[Source texts of formatted documents]
==================================================
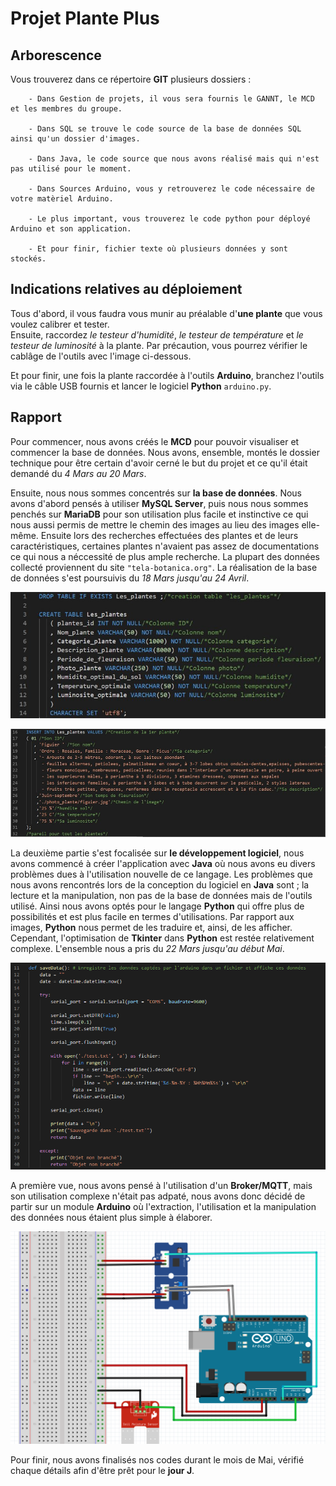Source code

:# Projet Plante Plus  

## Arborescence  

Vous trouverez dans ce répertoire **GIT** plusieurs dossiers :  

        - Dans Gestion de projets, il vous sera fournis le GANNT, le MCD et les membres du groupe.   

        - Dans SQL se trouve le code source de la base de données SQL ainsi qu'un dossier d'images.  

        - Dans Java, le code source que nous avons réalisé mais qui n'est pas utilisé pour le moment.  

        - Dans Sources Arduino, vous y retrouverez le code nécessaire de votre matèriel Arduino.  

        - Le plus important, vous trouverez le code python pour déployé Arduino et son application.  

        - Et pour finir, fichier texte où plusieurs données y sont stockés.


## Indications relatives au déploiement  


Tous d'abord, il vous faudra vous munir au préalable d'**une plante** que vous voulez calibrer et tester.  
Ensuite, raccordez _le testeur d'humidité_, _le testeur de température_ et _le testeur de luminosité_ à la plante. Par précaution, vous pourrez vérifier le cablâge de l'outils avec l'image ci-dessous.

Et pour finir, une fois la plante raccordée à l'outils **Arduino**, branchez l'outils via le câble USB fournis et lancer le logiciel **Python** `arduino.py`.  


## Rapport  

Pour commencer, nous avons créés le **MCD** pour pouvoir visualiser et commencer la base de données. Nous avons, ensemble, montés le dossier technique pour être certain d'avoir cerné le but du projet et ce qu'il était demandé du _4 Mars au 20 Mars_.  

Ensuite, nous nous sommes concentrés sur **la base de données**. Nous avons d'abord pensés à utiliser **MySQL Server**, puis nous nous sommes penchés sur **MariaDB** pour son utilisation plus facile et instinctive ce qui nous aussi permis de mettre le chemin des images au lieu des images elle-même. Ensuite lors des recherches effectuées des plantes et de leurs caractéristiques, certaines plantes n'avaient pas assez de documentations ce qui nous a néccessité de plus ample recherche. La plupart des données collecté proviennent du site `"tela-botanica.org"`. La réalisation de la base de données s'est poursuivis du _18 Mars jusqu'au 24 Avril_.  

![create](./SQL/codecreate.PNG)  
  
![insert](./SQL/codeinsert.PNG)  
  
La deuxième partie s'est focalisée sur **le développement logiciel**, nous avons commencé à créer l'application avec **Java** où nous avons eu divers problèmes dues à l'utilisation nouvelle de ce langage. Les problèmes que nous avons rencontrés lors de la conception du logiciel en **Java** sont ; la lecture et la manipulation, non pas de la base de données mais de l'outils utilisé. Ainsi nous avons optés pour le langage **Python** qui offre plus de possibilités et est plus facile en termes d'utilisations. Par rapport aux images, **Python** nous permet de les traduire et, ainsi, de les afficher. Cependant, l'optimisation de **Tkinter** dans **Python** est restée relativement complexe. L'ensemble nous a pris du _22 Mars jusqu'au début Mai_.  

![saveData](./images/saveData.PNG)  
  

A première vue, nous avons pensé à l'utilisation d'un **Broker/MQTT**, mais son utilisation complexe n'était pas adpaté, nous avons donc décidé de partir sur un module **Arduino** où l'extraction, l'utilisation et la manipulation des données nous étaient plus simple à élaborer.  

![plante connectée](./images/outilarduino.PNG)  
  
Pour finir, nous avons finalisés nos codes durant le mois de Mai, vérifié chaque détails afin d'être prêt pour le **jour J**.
==================================================
What is expected:
Starting at the line that holds "A première vue, nous", retype each line exactly through the end of the entries, both ends included.

Written answer:
A première vue, nous avons pensé à l'utilisation d'un **Broker/MQTT**, mais son utilisation complexe n'était pas adpaté, nous avons donc décidé de partir sur un module **Arduino** où l'extraction, l'utilisation et la manipulation des données nous étaient plus simple à élaborer.  

![plante connectée](./images/outilarduino.PNG)  
  
Pour finir, nous avons finalisés nos codes durant le mois de Mai, vérifié chaque détails afin d'être prêt pour le **jour J**.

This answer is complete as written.